* Task item *
Each line of the records must appear in your answer exactly, with no pictures.

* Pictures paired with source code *
□ □ □ □

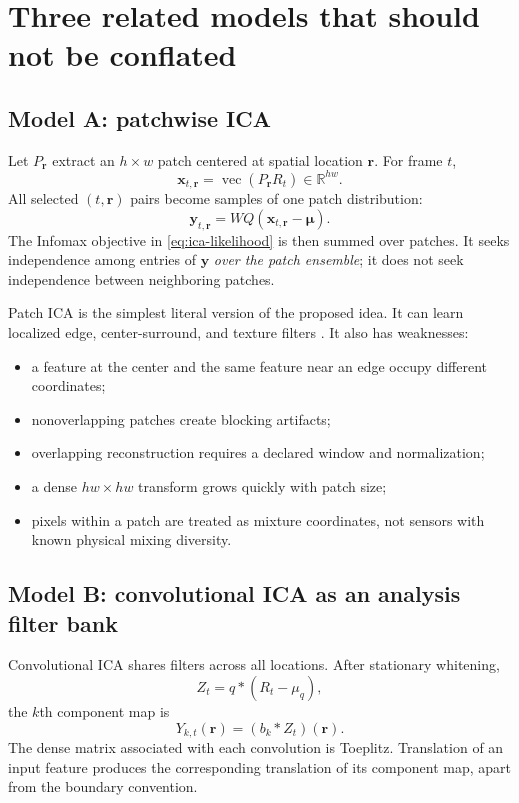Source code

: \documentclass[11pt]{article}
\newcommand{\R}{\mathbb{R}}
\newcommand{\conv}{\mathbin{*}}
\begin{document}
\section{Three related models that should not be conflated}

\subsection{Model A: patchwise ICA}

Let $P_{\bm r}$ extract an $h\times w$ patch centered at spatial location
$\bm r$. For frame $t$,
\begin{equation}
\bm x_{t,\bm r}
=
\operatorname{vec}\!\left(P_{\bm r}R_t\right)
\in\R^{hw}.
\label{eq:patch-vector}
\end{equation}
All selected $(t,\bm r)$ pairs become samples of one patch distribution:
\begin{equation}
\bm y_{t,\bm r}
=
WQ(\bm x_{t,\bm r}-\bm\mu).
\label{eq:patch-ica}
\end{equation}
The Infomax objective in \cref{eq:ica-likelihood} is then summed over patches.
It seeks independence among entries of $\bm y$ \emph{over the patch ensemble};
it does not seek independence between neighboring patches.

Patch ICA is the simplest literal version of the proposed idea. It can learn
localized edge, center-surround, and texture filters
\cite{bellsejnowski1997edges}. It also has weaknesses:
\begin{itemize}[leftmargin=*]
\item a feature at the center and the same feature near an edge occupy different
coordinates;
\item nonoverlapping patches create blocking artifacts;
\item overlapping reconstruction requires a declared window and normalization;
\item a dense $hw\times hw$ transform grows quickly with patch size;
\item pixels within a patch are treated as mixture coordinates, not sensors with
known physical mixing diversity.
\end{itemize}

\subsection{Model B: convolutional ICA as an analysis filter bank}

Convolutional ICA shares filters across all locations. After stationary
whitening,
\begin{equation}
Z_t=q\conv (R_t-\mu_q),
\end{equation}
the $k$th component map is
\begin{equation}
Y_{k,t}(\bm r)
=
(b_k\conv Z_t)(\bm r).
\label{eq:spatial-cica}
\end{equation}
The dense matrix associated with each convolution is Toeplitz. Translation of
an input feature produces the corresponding translation of its component map,
apart from the boundary convention.
\end{document}
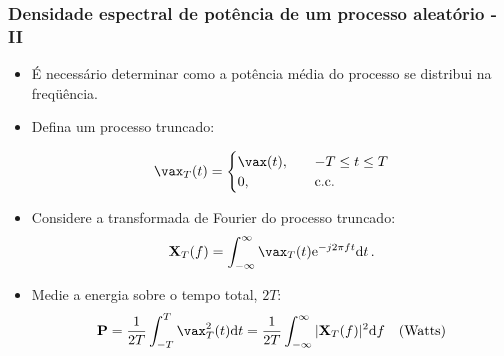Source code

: \begin{frame}
    \frametitle{Densidade espectral de potência de um processo aleatório - II}

    \begin{itemize}
     \item É necessário determinar como a potência média do processo se distribui na freqüência.
      \item Defina um processo truncado:

      \begin{equation}
	  \vax_T(t) = \begin{cases} \vax(t), \quad &-T \leq t \leq T \\ 0, \quad &\mathrm{c.c.} \end{cases} 
      \end{equation}
      \item Considere a transformada de Fourier do processo truncado:
      \begin{equation}
	  \mathbf{X}_T(f) = \int_{-\infty}^{\infty} \vax_T(t) \mathrm{e}^{-j2\pi ft} \mathrm{d}t \, .
      \end{equation}
      \item Medie a energia sobre o tempo total, $2T$:
      \begin{equation}
	  \mathbf{P} = \frac{1}{2T} \int_{-T}^T \vax_T^2(t)\mathrm{d}t = \frac{1}{2T} \int_{-\infty}^{\infty} |\mathbf{X}_T(f)|^2 \mathrm{d}f \quad \mathrm{(Watts)}
      \end{equation}

    \end{itemize}
          
\end{frame}

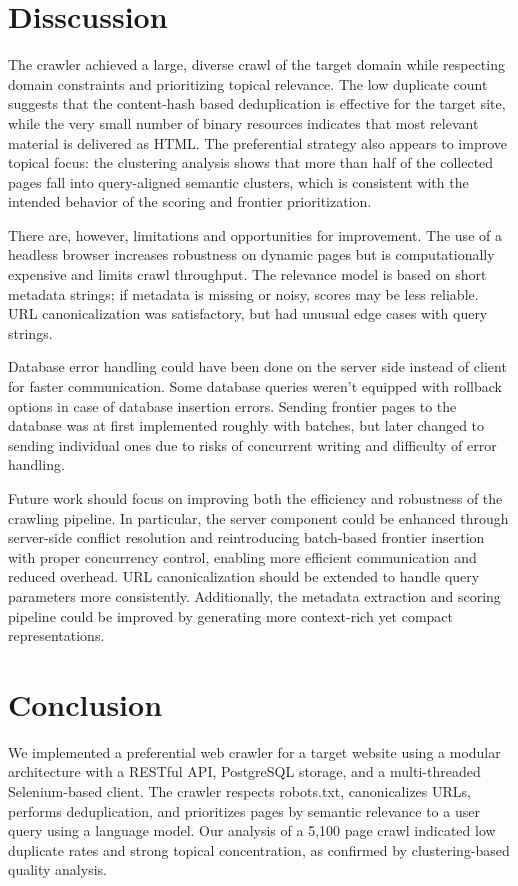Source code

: \documentclass[conference]{IEEEtran}
\begin{document}
\section{Disscussion}
The crawler achieved a large, diverse crawl of the target domain while respecting domain constraints and prioritizing topical relevance. The low duplicate count suggests that the content-hash based deduplication is effective for the target site, while the very small number of binary resources indicates that most relevant material is delivered as HTML. The preferential strategy also appears to improve topical focus: the clustering analysis shows that more than half of the collected pages fall into query-aligned semantic clusters, which is consistent with the intended behavior of the scoring and frontier prioritization.

There are, however, limitations and opportunities for improvement. The use of a headless browser increases robustness on dynamic pages but is computationally expensive and limits crawl throughput. The relevance model is based on short metadata strings; if metadata is missing or noisy, scores may be less reliable. URL canonicalization was satisfactory, but had unusual edge cases with query strings. 

Database error handling could have been done on the server side instead of client for faster communication. Some database queries weren't equipped with rollback options in case of database insertion errors. Sending frontier pages to the database was at first implemented roughly with batches, but later changed to sending individual ones due to risks of concurrent writing and difficulty of error handling.

Future work should focus on improving both the efficiency and robustness of the crawling pipeline. In particular, the server component could be enhanced through server-side conflict resolution and reintroducing batch-based frontier insertion with proper concurrency control, enabling more efficient communication and reduced overhead. URL canonicalization should be extended to handle query parameters more consistently. Additionally, the metadata extraction and scoring pipeline could be improved by generating more context-rich yet compact representations.


\section{Conclusion}
We implemented a preferential web crawler for a target website using a modular architecture with a RESTful API, PostgreSQL storage, and a multi-threaded Selenium-based client. The crawler respects robots.txt, canonicalizes URLs, performs deduplication, and prioritizes pages by semantic relevance to a user query using a language model. Our analysis of a 5,100 page crawl indicated low duplicate rates and strong topical concentration, as confirmed by clustering-based quality analysis.
\end{document}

□ □ □ □

* Reply *
Source code

: \documentclass[11pt]{article}
\newcommand{\R}{\mathbb{R}}
\newcommand{\conv}{\mathbin{*}}
\begin{document}
\section{Three related models that should not be conflated}

\subsection{Model A: patchwise ICA}

Let $P_{\bm r}$ extract an $h\times w$ patch centered at spatial location
$\bm r$. For frame $t$,
\begin{equation}
\bm x_{t,\bm r}
=
\operatorname{vec}\!\left(P_{\bm r}R_t\right)
\in\R^{hw}.
\label{eq:patch-vector}
\end{equation}
All selected $(t,\bm r)$ pairs become samples of one patch distribution:
\begin{equation}
\bm y_{t,\bm r}
=
WQ(\bm x_{t,\bm r}-\bm\mu).
\label{eq:patch-ica}
\end{equation}
The Infomax objective in \cref{eq:ica-likelihood} is then summed over patches.
It seeks independence among entries of $\bm y$ \emph{over the patch ensemble};
it does not seek independence between neighboring patches.

Patch ICA is the simplest literal version of the proposed idea. It can learn
localized edge, center-surround, and texture filters
\cite{bellsejnowski1997edges}. It also has weaknesses:
\begin{itemize}[leftmargin=*]
\item a feature at the center and the same feature near an edge occupy different
coordinates;
\item nonoverlapping patches create blocking artifacts;
\item overlapping reconstruction requires a declared window and normalization;
\item a dense $hw\times hw$ transform grows quickly with patch size;
\item pixels within a patch are treated as mixture coordinates, not sensors with
known physical mixing diversity.
\end{itemize}

\subsection{Model B: convolutional ICA as an analysis filter bank}

Convolutional ICA shares filters across all locations. After stationary
whitening,
\begin{equation}
Z_t=q\conv (R_t-\mu_q),
\end{equation}
the $k$th component map is
\begin{equation}
Y_{k,t}(\bm r)
=
(b_k\conv Z_t)(\bm r).
\label{eq:spatial-cica}
\end{equation}
The dense matrix associated with each convolution is Toeplitz. Translation of
an input feature produces the corresponding translation of its component map,
apart from the boundary convention.
\end{document}
Source code

: \begin{frame}
    \frametitle{Densidade espectral de potência de um processo aleatório - II}

    \begin{itemize}
     \item É necessário determinar como a potência média do processo se distribui na freqüência.
      \item Defina um processo truncado:

      \begin{equation}
	  \vax_T(t) = \begin{cases} \vax(t), \quad &-T \leq t \leq T \\ 0, \quad &\mathrm{c.c.} \end{cases} 
      \end{equation}
      \item Considere a transformada de Fourier do processo truncado:
      \begin{equation}
	  \mathbf{X}_T(f) = \int_{-\infty}^{\infty} \vax_T(t) \mathrm{e}^{-j2\pi ft} \mathrm{d}t \, .
      \end{equation}
      \item Medie a energia sobre o tempo total, $2T$:
      \begin{equation}
	  \mathbf{P} = \frac{1}{2T} \int_{-T}^T \vax_T^2(t)\mathrm{d}t = \frac{1}{2T} \int_{-\infty}^{\infty} |\mathbf{X}_T(f)|^2 \mathrm{d}f \quad \mathrm{(Watts)}
      \end{equation}

    \end{itemize}
          
\end{frame}

Source code

: \documentclass[conference]{IEEEtran}
\begin{document}
\section{Disscussion}
The crawler achieved a large, diverse crawl of the target domain while respecting domain constraints and prioritizing topical relevance. The low duplicate count suggests that the content-hash based deduplication is effective for the target site, while the very small number of binary resources indicates that most relevant material is delivered as HTML. The preferential strategy also appears to improve topical focus: the clustering analysis shows that more than half of the collected pages fall into query-aligned semantic clusters, which is consistent with the intended behavior of the scoring and frontier prioritization.

There are, however, limitations and opportunities for improvement. The use of a headless browser increases robustness on dynamic pages but is computationally expensive and limits crawl throughput. The relevance model is based on short metadata strings; if metadata is missing or noisy, scores may be less reliable. URL canonicalization was satisfactory, but had unusual edge cases with query strings. 

Database error handling could have been done on the server side instead of client for faster communication. Some database queries weren't equipped with rollback options in case of database insertion errors. Sending frontier pages to the database was at first implemented roughly with batches, but later changed to sending individual ones due to risks of concurrent writing and difficulty of error handling.

Future work should focus on improving both the efficiency and robustness of the crawling pipeline. In particular, the server component could be enhanced through server-side conflict resolution and reintroducing batch-based frontier insertion with proper concurrency control, enabling more efficient communication and reduced overhead. URL canonicalization should be extended to handle query parameters more consistently. Additionally, the metadata extraction and scoring pipeline could be improved by generating more context-rich yet compact representations.


\section{Conclusion}
We implemented a preferential web crawler for a target website using a modular architecture with a RESTful API, PostgreSQL storage, and a multi-threaded Selenium-based client. The crawler respects robots.txt, canonicalizes URLs, performs deduplication, and prioritizes pages by semantic relevance to a user query using a language model. Our analysis of a 5,100 page crawl indicated low duplicate rates and strong topical concentration, as confirmed by clustering-based quality analysis.
\end{document}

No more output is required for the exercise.